__TASK TO CARRY OUT__. Restate word for word every line from the one containing "i, j\in [n] \\" to the last line of the records below.

__DATASET CONTENT__.
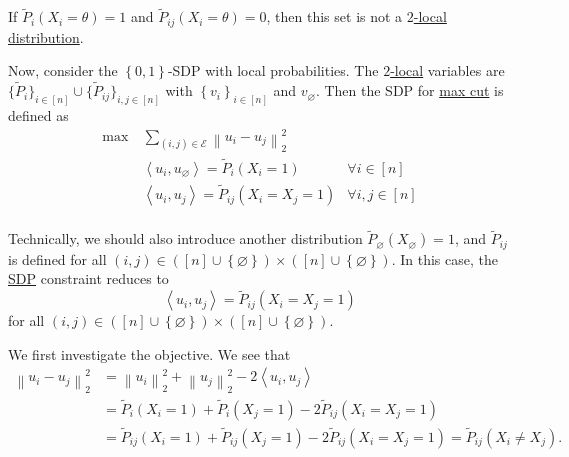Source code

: \begin{eg}
	If \(\widetilde{P} _i (X_i = \theta ) = 1\) and \(\widetilde{P} _{ij}(X_i = \theta ) = 0\), then this set is not a \hyperref[def:2-local-distribution]{\(2\)-local distribution}.
\end{eg}

Now, consider the \(\left\{ 0, 1 \right\} \)-SDP with local probabilities. The \hyperref[def:2-local-distribution]{\(2\)-local} variables are \(\{ \widetilde{P} _i \} _{i\in [n]} \cup  \{ \widetilde{P} _{ij} \}_{i, j\in [n]} \) with \(\left\{ v_i \right\} _{i\in [n]}\) and \(v_\varnothing \). Then the SDP for \hyperref[prb:max-cut]{max cut} is defined as
\[
	\begin{aligned}
		\max~ & \sum_{(i, j)\in \mathcal{E} }\left\lVert u_i - u_j\right\rVert _2^2                              \\
		      & \left\langle u_i, u_\varnothing  \right\rangle = \widetilde{P} _i(X_i = 1) & \forall i\in [n]    \\
		      & \left\langle u_i, u_j  \right\rangle = \widetilde{P} _{ij}(X_i = X_j = 1)  & \forall i, j\in [n] \\
	\end{aligned}
\]

\begin{remark}
	Technically, we should also introduce another distribution \(\widetilde{P} _{\varnothing }(X_\varnothing) = 1\), and \(\widetilde{P} _{ij}\) is defined for all \((i, j)\in ([n]\cup \left\{ \varnothing  \right\} )\times ([n]\cup \left\{ \varnothing  \right\} )\). In this case, the \hyperref[def:SDP]{SDP} constraint reduces to
	\[
		\left\langle  u_i, u_j \right\rangle = \widetilde{P} _{ij}(X_{i} = X_{j} =1)
	\]
	for all \((i, j)\in ([n]\cup \left\{ \varnothing  \right\} )\times ([n]\cup \left\{ \varnothing \right\} )\).
\end{remark}

We first investigate the objective. We see that
\[
	\begin{split}
		\left\lVert u_i - u_j\right\rVert _2^2
		 & = \left\lVert u_i\right\rVert _2^2 + \left\lVert u_j\right\rVert _2^2 - 2\left\langle u_{i} , u_{j}  \right\rangle \\
		 & = \widetilde{P} _i(X_i = 1)+ \widetilde{P} _i(X_j = 1) - 2 \widetilde{P} _{ij} ( X_i = X_j = 1)                    \\
		 & = \widetilde{P} _{ij}(X_i = 1)+ \widetilde{P} _{ij}(X_j = 1) - 2 \widetilde{P} _{ij} ( X_i = X_j = 1)
		= \widetilde{P} _{ij} ( X_i \neq X_j).
	\end{split}
\]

__ANSWER SECTION__.
		      & \left\langle u_i, u_j  \right\rangle = \widetilde{P} _{ij}(X_i = X_j = 1)  & \forall i, j\in [n] \\
	\end{aligned}
\]

\begin{remark}
	Technically, we should also introduce another distribution \(\widetilde{P} _{\varnothing }(X_\varnothing) = 1\), and \(\widetilde{P} _{ij}\) is defined for all \((i, j)\in ([n]\cup \left\{ \varnothing  \right\} )\times ([n]\cup \left\{ \varnothing  \right\} )\). In this case, the \hyperref[def:SDP]{SDP} constraint reduces to
	\[
		\left\langle  u_i, u_j \right\rangle = \widetilde{P} _{ij}(X_{i} = X_{j} =1)
	\]
	for all \((i, j)\in ([n]\cup \left\{ \varnothing  \right\} )\times ([n]\cup \left\{ \varnothing \right\} )\).
\end{remark}

We first investigate the objective. We see that
\[
	\begin{split}
		\left\lVert u_i - u_j\right\rVert _2^2
		 & = \left\lVert u_i\right\rVert _2^2 + \left\lVert u_j\right\rVert _2^2 - 2\left\langle u_{i} , u_{j}  \right\rangle \\
		 & = \widetilde{P} _i(X_i = 1)+ \widetilde{P} _i(X_j = 1) - 2 \widetilde{P} _{ij} ( X_i = X_j = 1)                    \\
		 & = \widetilde{P} _{ij}(X_i = 1)+ \widetilde{P} _{ij}(X_j = 1) - 2 \widetilde{P} _{ij} ( X_i = X_j = 1)
		= \widetilde{P} _{ij} ( X_i \neq X_j).
	\end{split}
\]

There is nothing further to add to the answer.